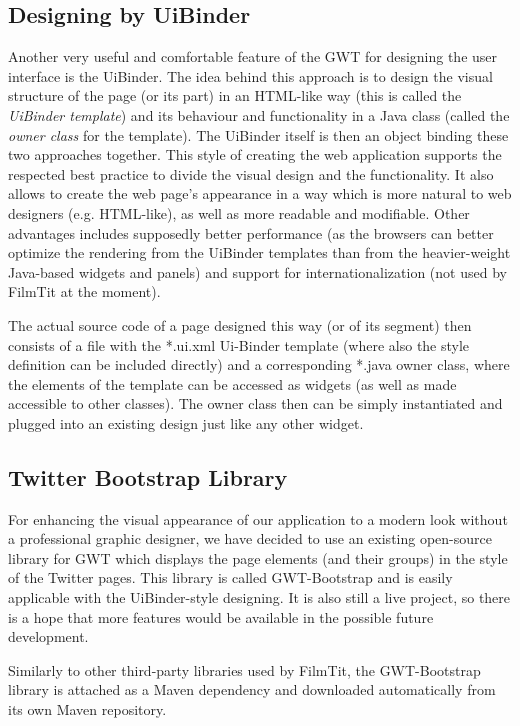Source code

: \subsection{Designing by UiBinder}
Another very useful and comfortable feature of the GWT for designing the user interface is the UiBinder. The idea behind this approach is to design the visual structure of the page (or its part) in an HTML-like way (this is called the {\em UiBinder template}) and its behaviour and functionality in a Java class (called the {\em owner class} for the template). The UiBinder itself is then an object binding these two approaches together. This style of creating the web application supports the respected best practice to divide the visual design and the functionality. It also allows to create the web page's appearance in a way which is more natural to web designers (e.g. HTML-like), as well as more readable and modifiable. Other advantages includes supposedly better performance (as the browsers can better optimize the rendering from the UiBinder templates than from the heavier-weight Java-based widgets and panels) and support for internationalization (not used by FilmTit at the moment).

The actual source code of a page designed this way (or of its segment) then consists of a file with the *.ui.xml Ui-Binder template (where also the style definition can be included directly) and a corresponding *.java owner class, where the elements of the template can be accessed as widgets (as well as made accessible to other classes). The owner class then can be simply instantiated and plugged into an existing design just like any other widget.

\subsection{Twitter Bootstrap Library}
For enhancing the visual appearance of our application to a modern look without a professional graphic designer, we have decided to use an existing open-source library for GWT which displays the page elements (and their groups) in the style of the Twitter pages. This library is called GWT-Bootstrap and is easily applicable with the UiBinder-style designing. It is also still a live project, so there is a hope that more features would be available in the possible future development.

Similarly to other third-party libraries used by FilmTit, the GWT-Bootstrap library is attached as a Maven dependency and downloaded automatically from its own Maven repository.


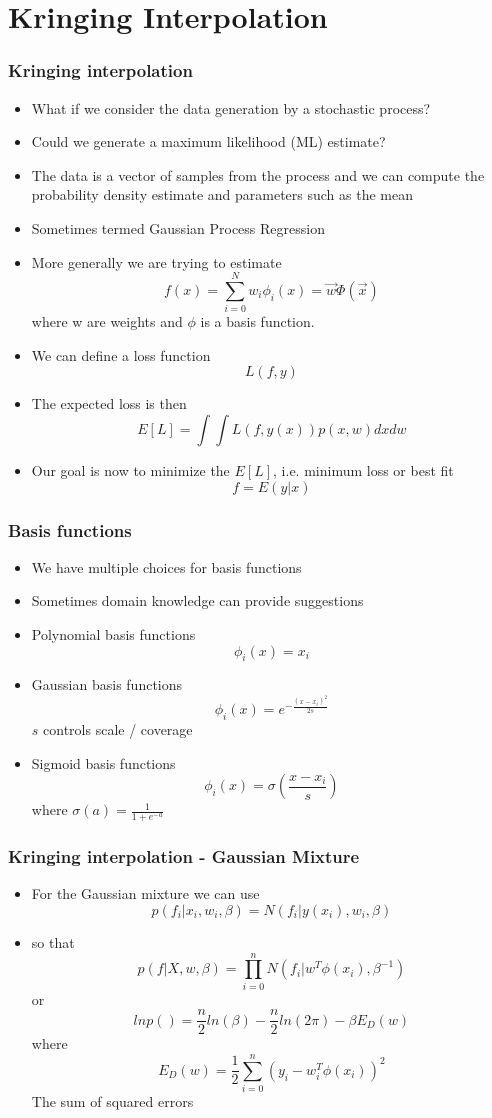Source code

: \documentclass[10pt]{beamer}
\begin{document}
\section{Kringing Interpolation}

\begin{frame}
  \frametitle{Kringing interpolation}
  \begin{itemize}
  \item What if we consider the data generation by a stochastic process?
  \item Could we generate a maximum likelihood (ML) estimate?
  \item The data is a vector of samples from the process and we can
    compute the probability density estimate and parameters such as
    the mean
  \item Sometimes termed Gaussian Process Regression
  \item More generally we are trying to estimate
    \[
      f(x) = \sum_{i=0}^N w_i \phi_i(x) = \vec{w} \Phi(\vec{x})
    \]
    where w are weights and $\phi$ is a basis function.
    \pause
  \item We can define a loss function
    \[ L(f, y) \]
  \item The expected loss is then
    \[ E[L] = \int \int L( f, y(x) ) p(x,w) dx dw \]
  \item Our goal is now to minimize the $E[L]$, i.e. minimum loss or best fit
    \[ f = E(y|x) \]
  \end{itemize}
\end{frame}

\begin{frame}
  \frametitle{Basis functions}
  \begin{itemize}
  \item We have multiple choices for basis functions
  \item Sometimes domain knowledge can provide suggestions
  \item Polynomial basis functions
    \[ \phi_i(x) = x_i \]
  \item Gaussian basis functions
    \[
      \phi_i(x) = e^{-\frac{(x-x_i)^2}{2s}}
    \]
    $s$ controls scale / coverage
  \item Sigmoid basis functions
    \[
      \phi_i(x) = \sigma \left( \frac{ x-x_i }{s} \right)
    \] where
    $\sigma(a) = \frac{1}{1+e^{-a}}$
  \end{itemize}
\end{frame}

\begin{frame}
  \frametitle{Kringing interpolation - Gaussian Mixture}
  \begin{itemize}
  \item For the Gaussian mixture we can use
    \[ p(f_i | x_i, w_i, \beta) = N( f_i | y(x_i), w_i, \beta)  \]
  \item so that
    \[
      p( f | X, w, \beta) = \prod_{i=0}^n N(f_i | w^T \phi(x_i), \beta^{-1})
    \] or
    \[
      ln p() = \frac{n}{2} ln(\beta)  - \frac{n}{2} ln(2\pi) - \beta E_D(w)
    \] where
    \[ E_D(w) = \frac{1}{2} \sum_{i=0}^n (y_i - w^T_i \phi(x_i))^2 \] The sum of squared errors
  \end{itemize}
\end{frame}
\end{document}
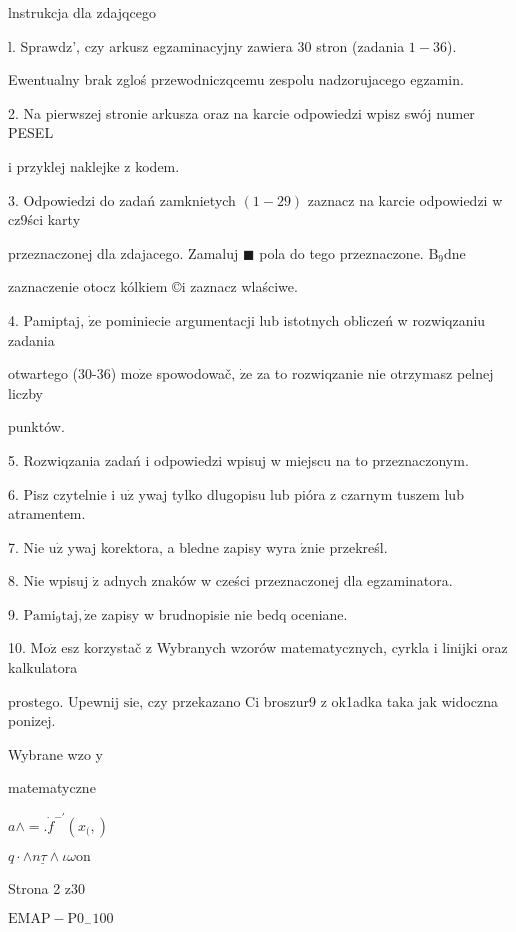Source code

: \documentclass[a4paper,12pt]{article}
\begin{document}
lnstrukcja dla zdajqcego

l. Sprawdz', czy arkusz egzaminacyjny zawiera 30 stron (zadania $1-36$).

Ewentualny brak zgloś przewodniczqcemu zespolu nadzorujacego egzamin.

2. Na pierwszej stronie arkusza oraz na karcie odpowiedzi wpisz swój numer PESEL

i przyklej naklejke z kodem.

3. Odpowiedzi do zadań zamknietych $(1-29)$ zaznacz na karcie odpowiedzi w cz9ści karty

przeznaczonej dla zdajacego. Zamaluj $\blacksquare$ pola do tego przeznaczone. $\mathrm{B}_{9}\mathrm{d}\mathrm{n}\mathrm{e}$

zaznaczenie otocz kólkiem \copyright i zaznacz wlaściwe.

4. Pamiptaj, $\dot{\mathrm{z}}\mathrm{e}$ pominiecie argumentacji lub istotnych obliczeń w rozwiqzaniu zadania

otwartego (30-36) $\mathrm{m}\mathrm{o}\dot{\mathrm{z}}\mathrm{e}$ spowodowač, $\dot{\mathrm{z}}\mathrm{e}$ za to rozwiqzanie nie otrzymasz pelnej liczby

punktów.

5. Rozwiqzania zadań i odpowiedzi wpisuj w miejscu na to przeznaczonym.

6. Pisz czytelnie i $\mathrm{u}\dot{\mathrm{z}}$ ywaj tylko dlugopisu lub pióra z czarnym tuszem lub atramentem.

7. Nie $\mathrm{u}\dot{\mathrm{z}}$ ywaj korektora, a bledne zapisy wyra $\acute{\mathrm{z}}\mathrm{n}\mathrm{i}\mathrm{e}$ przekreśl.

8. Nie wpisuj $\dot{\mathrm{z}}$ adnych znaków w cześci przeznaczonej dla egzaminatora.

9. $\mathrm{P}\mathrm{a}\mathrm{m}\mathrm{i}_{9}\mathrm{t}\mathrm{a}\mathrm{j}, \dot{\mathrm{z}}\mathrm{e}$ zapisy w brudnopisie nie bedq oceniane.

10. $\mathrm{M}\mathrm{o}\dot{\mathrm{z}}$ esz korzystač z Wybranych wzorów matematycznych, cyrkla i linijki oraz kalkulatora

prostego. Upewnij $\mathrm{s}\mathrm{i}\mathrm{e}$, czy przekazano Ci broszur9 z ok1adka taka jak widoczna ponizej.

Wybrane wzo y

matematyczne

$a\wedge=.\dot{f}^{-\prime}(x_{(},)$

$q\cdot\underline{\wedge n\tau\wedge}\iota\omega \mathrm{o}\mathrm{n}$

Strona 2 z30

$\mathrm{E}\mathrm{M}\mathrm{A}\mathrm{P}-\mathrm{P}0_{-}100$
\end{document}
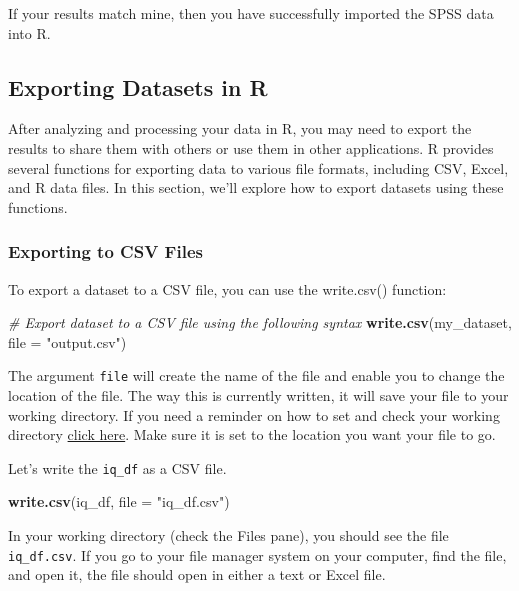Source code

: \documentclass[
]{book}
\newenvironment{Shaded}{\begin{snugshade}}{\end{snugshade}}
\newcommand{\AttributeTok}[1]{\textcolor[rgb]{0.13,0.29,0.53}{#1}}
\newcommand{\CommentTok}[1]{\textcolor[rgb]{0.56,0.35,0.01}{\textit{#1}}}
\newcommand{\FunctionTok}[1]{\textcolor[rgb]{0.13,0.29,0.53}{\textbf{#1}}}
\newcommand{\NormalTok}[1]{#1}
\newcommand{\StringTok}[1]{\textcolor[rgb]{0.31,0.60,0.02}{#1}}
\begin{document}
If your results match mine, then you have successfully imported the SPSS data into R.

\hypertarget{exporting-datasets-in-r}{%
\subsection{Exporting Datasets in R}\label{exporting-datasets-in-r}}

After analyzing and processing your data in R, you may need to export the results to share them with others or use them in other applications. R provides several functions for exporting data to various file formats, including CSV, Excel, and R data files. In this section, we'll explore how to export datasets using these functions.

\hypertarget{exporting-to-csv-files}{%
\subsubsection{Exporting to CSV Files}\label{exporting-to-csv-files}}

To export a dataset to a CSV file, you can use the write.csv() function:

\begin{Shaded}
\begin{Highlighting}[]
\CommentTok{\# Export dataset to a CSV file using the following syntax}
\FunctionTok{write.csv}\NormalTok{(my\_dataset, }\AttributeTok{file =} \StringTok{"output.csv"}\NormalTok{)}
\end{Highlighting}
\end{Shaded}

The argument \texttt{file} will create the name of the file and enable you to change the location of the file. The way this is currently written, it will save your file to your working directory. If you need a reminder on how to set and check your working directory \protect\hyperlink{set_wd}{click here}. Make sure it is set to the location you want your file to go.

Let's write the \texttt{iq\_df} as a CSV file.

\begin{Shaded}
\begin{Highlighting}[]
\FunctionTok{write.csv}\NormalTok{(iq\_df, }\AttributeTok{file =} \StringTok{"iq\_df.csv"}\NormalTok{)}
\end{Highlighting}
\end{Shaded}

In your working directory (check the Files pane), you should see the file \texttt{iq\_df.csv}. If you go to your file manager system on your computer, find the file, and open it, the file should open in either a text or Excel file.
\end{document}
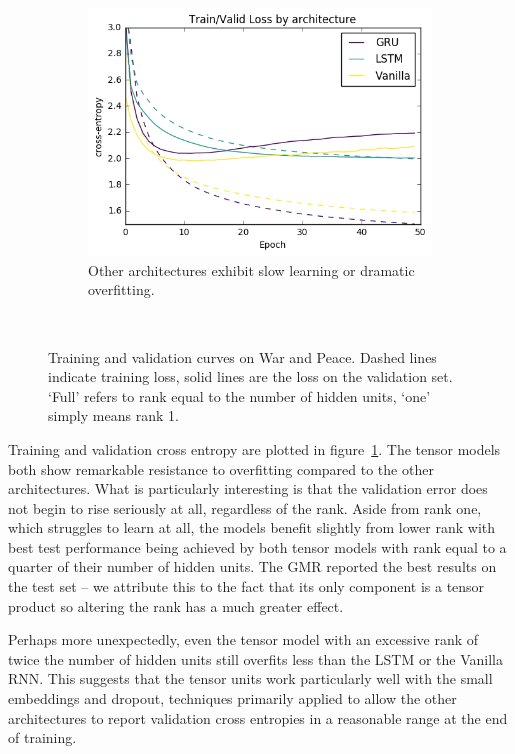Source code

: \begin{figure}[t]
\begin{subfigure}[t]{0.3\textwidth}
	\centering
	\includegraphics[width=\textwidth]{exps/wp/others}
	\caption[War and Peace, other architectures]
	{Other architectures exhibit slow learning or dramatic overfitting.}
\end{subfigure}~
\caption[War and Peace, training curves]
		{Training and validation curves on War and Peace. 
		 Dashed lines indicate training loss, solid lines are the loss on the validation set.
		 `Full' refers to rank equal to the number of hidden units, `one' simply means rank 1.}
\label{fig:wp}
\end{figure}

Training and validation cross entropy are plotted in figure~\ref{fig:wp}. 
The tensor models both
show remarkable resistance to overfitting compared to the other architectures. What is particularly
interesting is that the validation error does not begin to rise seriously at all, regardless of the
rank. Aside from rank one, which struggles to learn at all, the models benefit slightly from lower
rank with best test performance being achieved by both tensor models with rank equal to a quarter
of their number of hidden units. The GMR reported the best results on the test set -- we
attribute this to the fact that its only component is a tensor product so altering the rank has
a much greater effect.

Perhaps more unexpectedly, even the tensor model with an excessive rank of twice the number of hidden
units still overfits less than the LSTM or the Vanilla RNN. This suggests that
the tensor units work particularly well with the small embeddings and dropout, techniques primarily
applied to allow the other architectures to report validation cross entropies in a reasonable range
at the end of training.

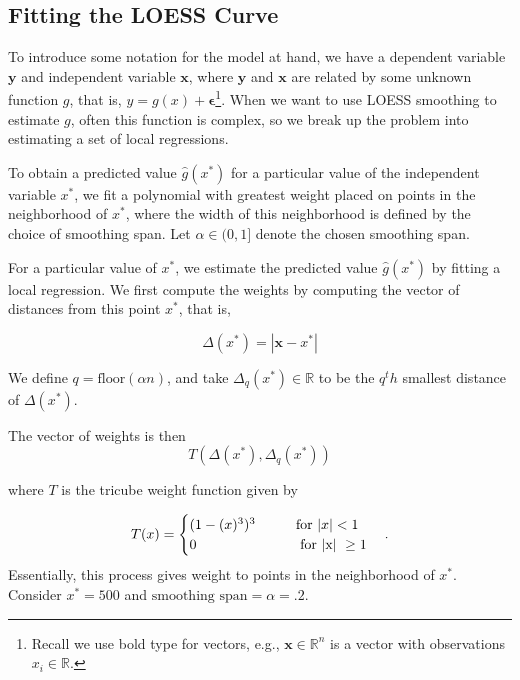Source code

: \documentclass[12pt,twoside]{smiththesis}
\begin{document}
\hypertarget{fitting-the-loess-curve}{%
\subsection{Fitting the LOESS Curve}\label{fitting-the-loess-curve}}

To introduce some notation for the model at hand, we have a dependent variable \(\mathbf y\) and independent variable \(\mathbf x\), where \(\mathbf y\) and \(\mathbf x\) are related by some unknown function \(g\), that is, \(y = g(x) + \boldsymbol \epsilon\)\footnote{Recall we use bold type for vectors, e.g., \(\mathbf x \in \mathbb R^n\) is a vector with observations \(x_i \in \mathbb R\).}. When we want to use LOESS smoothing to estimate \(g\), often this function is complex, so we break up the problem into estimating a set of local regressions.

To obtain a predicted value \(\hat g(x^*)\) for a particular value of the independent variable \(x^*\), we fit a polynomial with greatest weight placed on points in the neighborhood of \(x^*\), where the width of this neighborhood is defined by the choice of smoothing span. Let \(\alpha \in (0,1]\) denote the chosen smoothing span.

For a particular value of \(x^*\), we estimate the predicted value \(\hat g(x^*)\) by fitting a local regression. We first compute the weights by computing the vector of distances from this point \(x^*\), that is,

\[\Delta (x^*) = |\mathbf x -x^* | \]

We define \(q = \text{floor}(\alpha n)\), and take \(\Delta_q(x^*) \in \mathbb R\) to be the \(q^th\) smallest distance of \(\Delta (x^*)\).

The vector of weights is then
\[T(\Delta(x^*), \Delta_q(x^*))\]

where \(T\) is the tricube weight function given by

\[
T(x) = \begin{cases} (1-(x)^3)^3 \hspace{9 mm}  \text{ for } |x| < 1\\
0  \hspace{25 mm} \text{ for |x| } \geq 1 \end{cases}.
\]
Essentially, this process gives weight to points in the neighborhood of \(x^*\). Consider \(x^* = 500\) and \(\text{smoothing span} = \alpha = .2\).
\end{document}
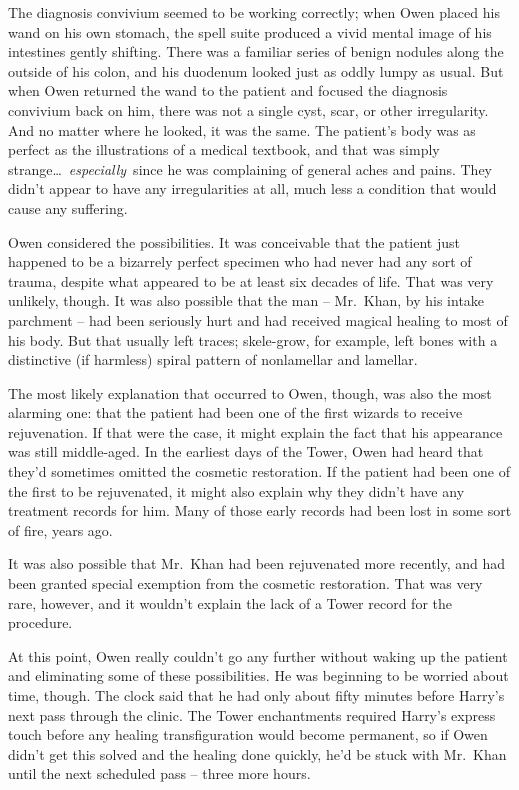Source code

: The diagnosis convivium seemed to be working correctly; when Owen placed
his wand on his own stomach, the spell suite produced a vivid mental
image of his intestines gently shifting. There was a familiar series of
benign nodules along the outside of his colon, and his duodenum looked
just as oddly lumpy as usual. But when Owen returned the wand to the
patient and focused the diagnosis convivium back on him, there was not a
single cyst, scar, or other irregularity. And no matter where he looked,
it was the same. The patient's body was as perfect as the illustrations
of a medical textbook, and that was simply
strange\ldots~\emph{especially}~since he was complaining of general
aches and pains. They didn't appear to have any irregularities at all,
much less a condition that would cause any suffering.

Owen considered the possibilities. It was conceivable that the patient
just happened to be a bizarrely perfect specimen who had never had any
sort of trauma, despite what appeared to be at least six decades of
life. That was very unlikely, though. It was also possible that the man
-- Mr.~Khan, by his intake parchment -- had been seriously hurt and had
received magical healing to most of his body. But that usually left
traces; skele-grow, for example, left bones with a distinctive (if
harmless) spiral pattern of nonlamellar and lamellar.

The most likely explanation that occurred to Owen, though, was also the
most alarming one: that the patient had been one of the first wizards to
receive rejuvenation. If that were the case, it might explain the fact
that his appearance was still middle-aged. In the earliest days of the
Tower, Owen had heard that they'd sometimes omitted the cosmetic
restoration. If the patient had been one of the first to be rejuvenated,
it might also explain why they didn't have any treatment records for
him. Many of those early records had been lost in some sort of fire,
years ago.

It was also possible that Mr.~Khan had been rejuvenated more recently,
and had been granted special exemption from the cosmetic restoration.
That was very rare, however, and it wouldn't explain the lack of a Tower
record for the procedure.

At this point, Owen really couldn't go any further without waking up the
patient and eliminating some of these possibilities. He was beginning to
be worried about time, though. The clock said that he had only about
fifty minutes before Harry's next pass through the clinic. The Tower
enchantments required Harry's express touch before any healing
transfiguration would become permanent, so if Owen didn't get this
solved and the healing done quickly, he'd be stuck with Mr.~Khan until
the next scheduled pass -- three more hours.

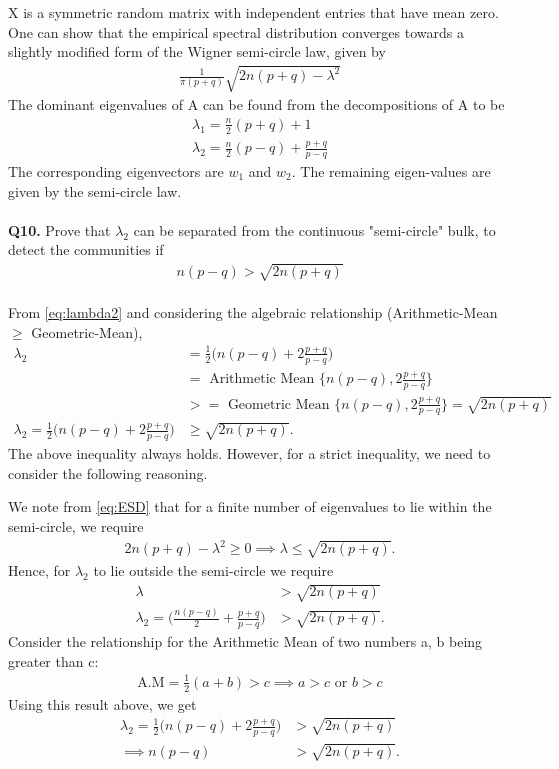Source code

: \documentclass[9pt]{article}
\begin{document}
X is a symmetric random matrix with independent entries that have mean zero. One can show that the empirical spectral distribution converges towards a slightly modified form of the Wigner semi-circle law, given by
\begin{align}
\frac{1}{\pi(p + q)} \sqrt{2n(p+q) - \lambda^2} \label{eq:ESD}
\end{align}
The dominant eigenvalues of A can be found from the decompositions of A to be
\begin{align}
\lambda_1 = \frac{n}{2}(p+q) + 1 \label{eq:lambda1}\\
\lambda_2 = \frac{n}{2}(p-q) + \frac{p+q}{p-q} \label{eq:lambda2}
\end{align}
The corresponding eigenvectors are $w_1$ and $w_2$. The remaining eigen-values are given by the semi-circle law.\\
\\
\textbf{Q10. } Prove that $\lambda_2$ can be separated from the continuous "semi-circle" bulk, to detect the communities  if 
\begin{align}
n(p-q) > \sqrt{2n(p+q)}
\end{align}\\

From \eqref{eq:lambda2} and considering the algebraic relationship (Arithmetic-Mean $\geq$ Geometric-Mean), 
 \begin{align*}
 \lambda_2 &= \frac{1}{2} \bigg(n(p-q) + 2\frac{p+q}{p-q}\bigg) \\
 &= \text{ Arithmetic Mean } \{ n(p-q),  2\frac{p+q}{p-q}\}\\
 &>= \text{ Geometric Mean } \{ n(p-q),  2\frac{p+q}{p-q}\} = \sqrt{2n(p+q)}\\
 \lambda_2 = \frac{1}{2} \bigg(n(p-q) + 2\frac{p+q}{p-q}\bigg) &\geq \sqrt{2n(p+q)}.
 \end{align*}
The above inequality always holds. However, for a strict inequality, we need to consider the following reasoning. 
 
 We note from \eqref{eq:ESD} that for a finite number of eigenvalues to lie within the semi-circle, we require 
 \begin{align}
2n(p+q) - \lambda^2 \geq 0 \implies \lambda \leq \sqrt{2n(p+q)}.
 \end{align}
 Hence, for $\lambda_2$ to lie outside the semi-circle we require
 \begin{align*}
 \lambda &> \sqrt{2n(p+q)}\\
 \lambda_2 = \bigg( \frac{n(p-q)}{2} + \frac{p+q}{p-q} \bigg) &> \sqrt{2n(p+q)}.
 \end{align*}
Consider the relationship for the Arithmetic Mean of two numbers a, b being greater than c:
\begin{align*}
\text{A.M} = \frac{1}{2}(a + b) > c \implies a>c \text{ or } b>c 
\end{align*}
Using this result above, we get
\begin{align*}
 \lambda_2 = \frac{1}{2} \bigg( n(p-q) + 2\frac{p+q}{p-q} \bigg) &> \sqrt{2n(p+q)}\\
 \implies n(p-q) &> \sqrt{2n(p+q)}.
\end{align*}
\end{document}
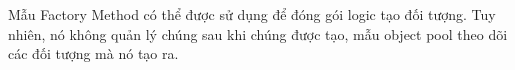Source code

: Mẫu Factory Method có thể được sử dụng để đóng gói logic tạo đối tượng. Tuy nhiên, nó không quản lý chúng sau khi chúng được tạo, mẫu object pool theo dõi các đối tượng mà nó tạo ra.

* * * * * * *

THE TASK
Whenever a line above includes the string "zaznacz", copy it.

YOUR RESPONSE
3. Odpowiedzi do zadań zamknietych $(1-29)$ zaznacz na karcie odpowiedzi w cz9ści karty
zaznaczenie otocz kólkiem \copyright i zaznacz wlaściwe.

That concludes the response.